▸ What is needed: Filter this data down to the lines that hold "identification", and copy them.

▸ Task data:

------------------------

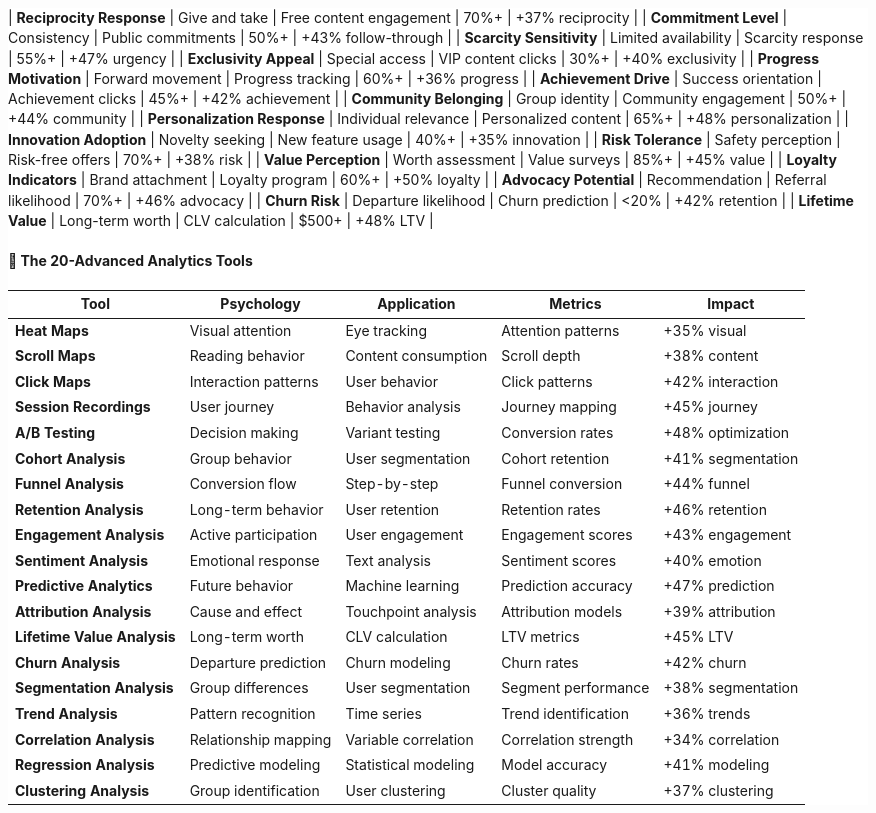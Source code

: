 | **Reciprocity Response** | Give and take | Free content engagement | 70%+ | +37% reciprocity |
| **Commitment Level** | Consistency | Public commitments | 50%+ | +43% follow-through |
| **Scarcity Sensitivity** | Limited availability | Scarcity response | 55%+ | +47% urgency |
| **Exclusivity Appeal** | Special access | VIP content clicks | 30%+ | +40% exclusivity |
| **Progress Motivation** | Forward movement | Progress tracking | 60%+ | +36% progress |
| **Achievement Drive** | Success orientation | Achievement clicks | 45%+ | +42% achievement |
| **Community Belonging** | Group identity | Community engagement | 50%+ | +44% community |
| **Personalization Response** | Individual relevance | Personalized content | 65%+ | +48% personalization |
| **Innovation Adoption** | Novelty seeking | New feature usage | 40%+ | +35% innovation |
| **Risk Tolerance** | Safety perception | Risk-free offers | 70%+ | +38% risk |
| **Value Perception** | Worth assessment | Value surveys | 85%+ | +45% value |
| **Loyalty Indicators** | Brand attachment | Loyalty program | 60%+ | +50% loyalty |
| **Advocacy Potential** | Recommendation | Referral likelihood | 70%+ | +46% advocacy |
| **Churn Risk** | Departure likelihood | Churn prediction | <20% | +42% retention |
| **Lifetime Value** | Long-term worth | CLV calculation | $500+ | +48% LTV |


#### 🎨 The 20-Advanced Analytics Tools

| Tool | Psychology | Application | Metrics | Impact |
|------|------------|-------------|---------|--------|
| **Heat Maps** | Visual attention | Eye tracking | Attention patterns | +35% visual |
| **Scroll Maps** | Reading behavior | Content consumption | Scroll depth | +38% content |
| **Click Maps** | Interaction patterns | User behavior | Click patterns | +42% interaction |
| **Session Recordings** | User journey | Behavior analysis | Journey mapping | +45% journey |
| **A/B Testing** | Decision making | Variant testing | Conversion rates | +48% optimization |
| **Cohort Analysis** | Group behavior | User segmentation | Cohort retention | +41% segmentation |
| **Funnel Analysis** | Conversion flow | Step-by-step | Funnel conversion | +44% funnel |
| **Retention Analysis** | Long-term behavior | User retention | Retention rates | +46% retention |
| **Engagement Analysis** | Active participation | User engagement | Engagement scores | +43% engagement |
| **Sentiment Analysis** | Emotional response | Text analysis | Sentiment scores | +40% emotion |
| **Predictive Analytics** | Future behavior | Machine learning | Prediction accuracy | +47% prediction |
| **Attribution Analysis** | Cause and effect | Touchpoint analysis | Attribution models | +39% attribution |
| **Lifetime Value Analysis** | Long-term worth | CLV calculation | LTV metrics | +45% LTV |
| **Churn Analysis** | Departure prediction | Churn modeling | Churn rates | +42% churn |
| **Segmentation Analysis** | Group differences | User segmentation | Segment performance | +38% segmentation |
| **Trend Analysis** | Pattern recognition | Time series | Trend identification | +36% trends |
| **Correlation Analysis** | Relationship mapping | Variable correlation | Correlation strength | +34% correlation |
| **Regression Analysis** | Predictive modeling | Statistical modeling | Model accuracy | +41% modeling |
| **Clustering Analysis** | Group identification | User clustering | Cluster quality | +37% clustering |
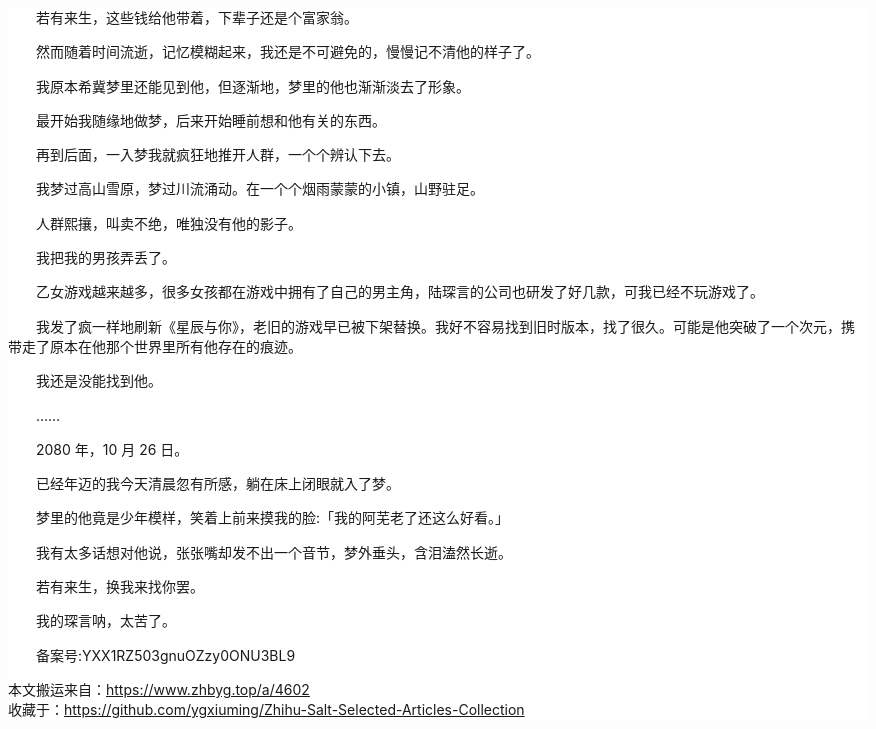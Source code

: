 &emsp;&emsp;若有来生，这些钱给他带着，下辈子还是个富家翁。  
  
&emsp;&emsp;然而随着时间流逝，记忆模糊起来，我还是不可避免的，慢慢记不清他的样子了。  
  
&emsp;&emsp;我原本希冀梦里还能见到他，但逐渐地，梦里的他也渐渐淡去了形象。  
  
&emsp;&emsp;最开始我随缘地做梦，后来开始睡前想和他有关的东西。  
  
&emsp;&emsp;再到后面，一入梦我就疯狂地推开人群，一个个辨认下去。  
  
&emsp;&emsp;我梦过高山雪原，梦过川流涌动。在一个个烟雨蒙蒙的小镇，山野驻足。  
  
&emsp;&emsp;人群熙攘，叫卖不绝，唯独没有他的影子。  
  
&emsp;&emsp;我把我的男孩弄丢了。  
  
&emsp;&emsp;乙女游戏越来越多，很多女孩都在游戏中拥有了自己的男主角，陆琛言的公司也研发了好几款，可我已经不玩游戏了。  
  
&emsp;&emsp;我发了疯一样地刷新《星辰与你》，老旧的游戏早已被下架替换。我好不容易找到旧时版本，找了很久。可能是他突破了一个次元，携带走了原本在他那个世界里所有他存在的痕迹。  
  
&emsp;&emsp;我还是没能找到他。  
  
&emsp;&emsp;……  
  
&emsp;&emsp;2080 年，10 月 26 日。  
  
&emsp;&emsp;已经年迈的我今天清晨忽有所感，躺在床上闭眼就入了梦。  
  
&emsp;&emsp;梦里的他竟是少年模样，笑着上前来摸我的脸:「我的阿芜老了还这么好看。」  
  
&emsp;&emsp;我有太多话想对他说，张张嘴却发不出一个音节，梦外垂头，含泪溘然长逝。  
  
&emsp;&emsp;若有来生，换我来找你罢。  
  
&emsp;&emsp;我的琛言呐，太苦了。  
  
&emsp;&emsp;备案号:YXX1RZ503gnuOZzy0ONU3BL9  
  
本文搬运来自：https://www.zhbyg.top/a/4602  
 收藏于：https://github.com/ygxiuming/Zhihu-Salt-Selected-Articles-Collection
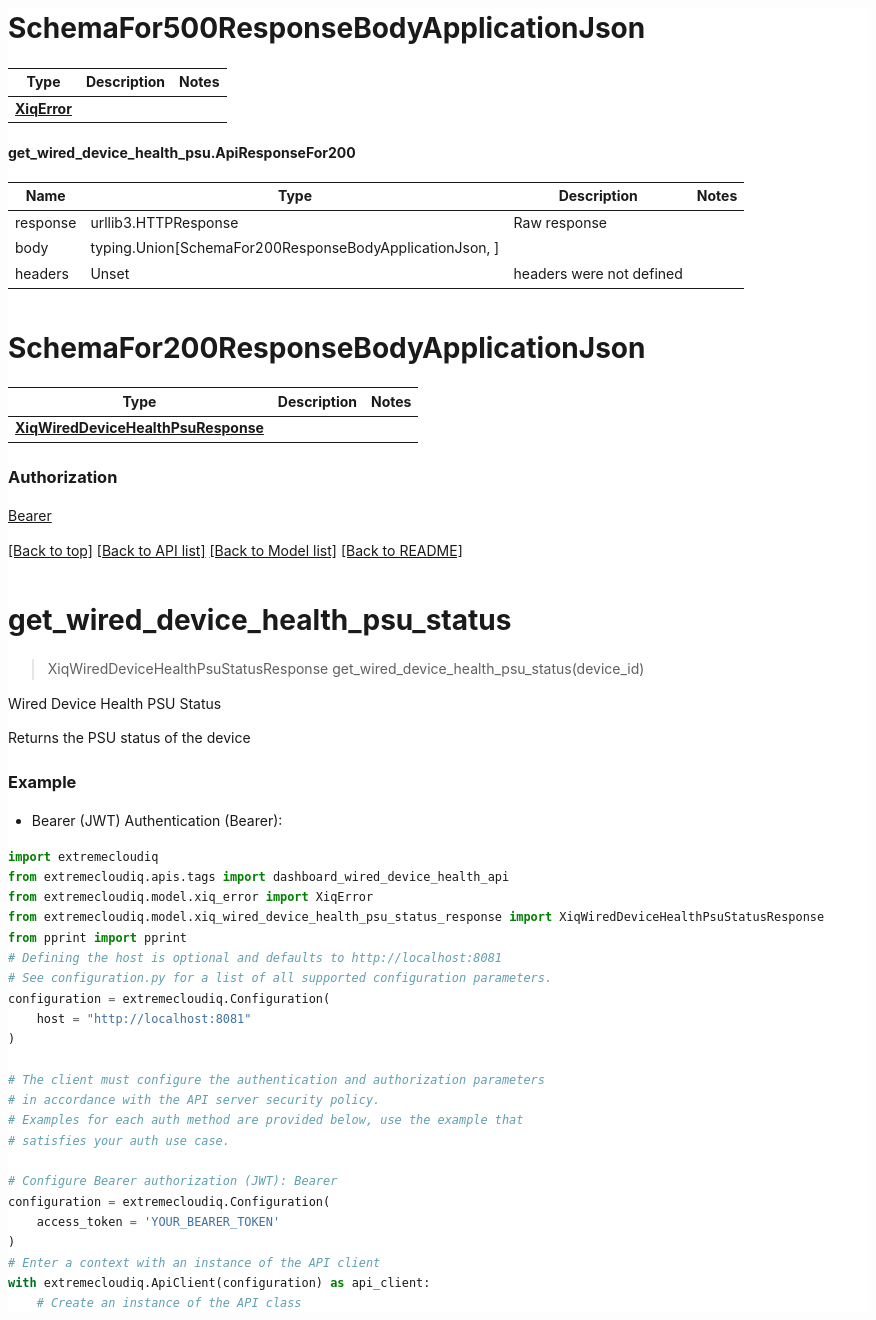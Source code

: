 # SchemaFor500ResponseBodyApplicationJson
Type | Description  | Notes
------------- | ------------- | -------------
[**XiqError**](../../models/XiqError.md) |  | 


#### get_wired_device_health_psu.ApiResponseFor200
Name | Type | Description  | Notes
------------- | ------------- | ------------- | -------------
response | urllib3.HTTPResponse | Raw response |
body | typing.Union[SchemaFor200ResponseBodyApplicationJson, ] |  |
headers | Unset | headers were not defined |

# SchemaFor200ResponseBodyApplicationJson
Type | Description  | Notes
------------- | ------------- | -------------
[**XiqWiredDeviceHealthPsuResponse**](../../models/XiqWiredDeviceHealthPsuResponse.md) |  | 


### Authorization

[Bearer](../../../README.md#Bearer)

[[Back to top]](#__pageTop) [[Back to API list]](../../../README.md#documentation-for-api-endpoints) [[Back to Model list]](../../../README.md#documentation-for-models) [[Back to README]](../../../README.md)

# **get_wired_device_health_psu_status**
<a id="get_wired_device_health_psu_status"></a>
> XiqWiredDeviceHealthPsuStatusResponse get_wired_device_health_psu_status(device_id)

Wired Device Health PSU Status

Returns the PSU status of the device

### Example

* Bearer (JWT) Authentication (Bearer):
```python
import extremecloudiq
from extremecloudiq.apis.tags import dashboard_wired_device_health_api
from extremecloudiq.model.xiq_error import XiqError
from extremecloudiq.model.xiq_wired_device_health_psu_status_response import XiqWiredDeviceHealthPsuStatusResponse
from pprint import pprint
# Defining the host is optional and defaults to http://localhost:8081
# See configuration.py for a list of all supported configuration parameters.
configuration = extremecloudiq.Configuration(
    host = "http://localhost:8081"
)

# The client must configure the authentication and authorization parameters
# in accordance with the API server security policy.
# Examples for each auth method are provided below, use the example that
# satisfies your auth use case.

# Configure Bearer authorization (JWT): Bearer
configuration = extremecloudiq.Configuration(
    access_token = 'YOUR_BEARER_TOKEN'
)
# Enter a context with an instance of the API client
with extremecloudiq.ApiClient(configuration) as api_client:
    # Create an instance of the API class
```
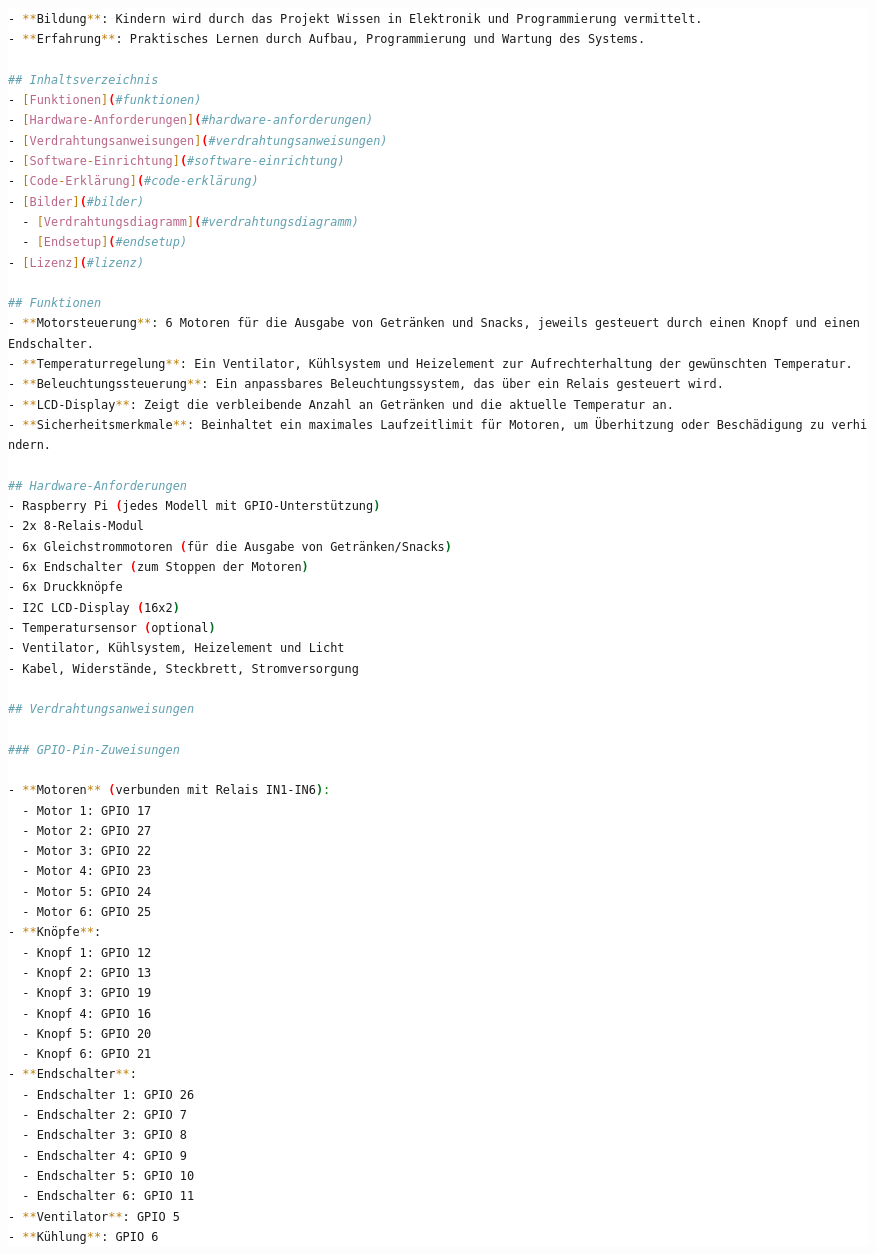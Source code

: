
 ```bash
- **Bildung**: Kindern wird durch das Projekt Wissen in Elektronik und Programmierung vermittelt.
- **Erfahrung**: Praktisches Lernen durch Aufbau, Programmierung und Wartung des Systems.

## Inhaltsverzeichnis
- [Funktionen](#funktionen)
- [Hardware-Anforderungen](#hardware-anforderungen)
- [Verdrahtungsanweisungen](#verdrahtungsanweisungen)
- [Software-Einrichtung](#software-einrichtung)
- [Code-Erklärung](#code-erklärung)
- [Bilder](#bilder)
  - [Verdrahtungsdiagramm](#verdrahtungsdiagramm)
  - [Endsetup](#endsetup)
- [Lizenz](#lizenz)

## Funktionen
- **Motorsteuerung**: 6 Motoren für die Ausgabe von Getränken und Snacks, jeweils gesteuert durch einen Knopf und einen Endschalter.
- **Temperaturregelung**: Ein Ventilator, Kühlsystem und Heizelement zur Aufrechterhaltung der gewünschten Temperatur.
- **Beleuchtungssteuerung**: Ein anpassbares Beleuchtungssystem, das über ein Relais gesteuert wird.
- **LCD-Display**: Zeigt die verbleibende Anzahl an Getränken und die aktuelle Temperatur an.
- **Sicherheitsmerkmale**: Beinhaltet ein maximales Laufzeitlimit für Motoren, um Überhitzung oder Beschädigung zu verhindern.

## Hardware-Anforderungen
- Raspberry Pi (jedes Modell mit GPIO-Unterstützung)
- 2x 8-Relais-Modul
- 6x Gleichstrommotoren (für die Ausgabe von Getränken/Snacks)
- 6x Endschalter (zum Stoppen der Motoren)
- 6x Druckknöpfe
- I2C LCD-Display (16x2)
- Temperatursensor (optional)
- Ventilator, Kühlsystem, Heizelement und Licht
- Kabel, Widerstände, Steckbrett, Stromversorgung

## Verdrahtungsanweisungen

### GPIO-Pin-Zuweisungen

- **Motoren** (verbunden mit Relais IN1-IN6):
  - Motor 1: GPIO 17
  - Motor 2: GPIO 27
  - Motor 3: GPIO 22
  - Motor 4: GPIO 23
  - Motor 5: GPIO 24
  - Motor 6: GPIO 25
- **Knöpfe**:
  - Knopf 1: GPIO 12
  - Knopf 2: GPIO 13
  - Knopf 3: GPIO 19
  - Knopf 4: GPIO 16
  - Knopf 5: GPIO 20
  - Knopf 6: GPIO 21
- **Endschalter**:
  - Endschalter 1: GPIO 26
  - Endschalter 2: GPIO 7
  - Endschalter 3: GPIO 8
  - Endschalter 4: GPIO 9
  - Endschalter 5: GPIO 10
  - Endschalter 6: GPIO 11
- **Ventilator**: GPIO 5
- **Kühlung**: GPIO 6
```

------------------------

▸ Result of the task:
| **Trend Analysis** | Pattern recognition | Time series | Trend identification | +36% trends |
| **Clustering Analysis** | Group identification | User clustering | Cluster quality | +37% clustering |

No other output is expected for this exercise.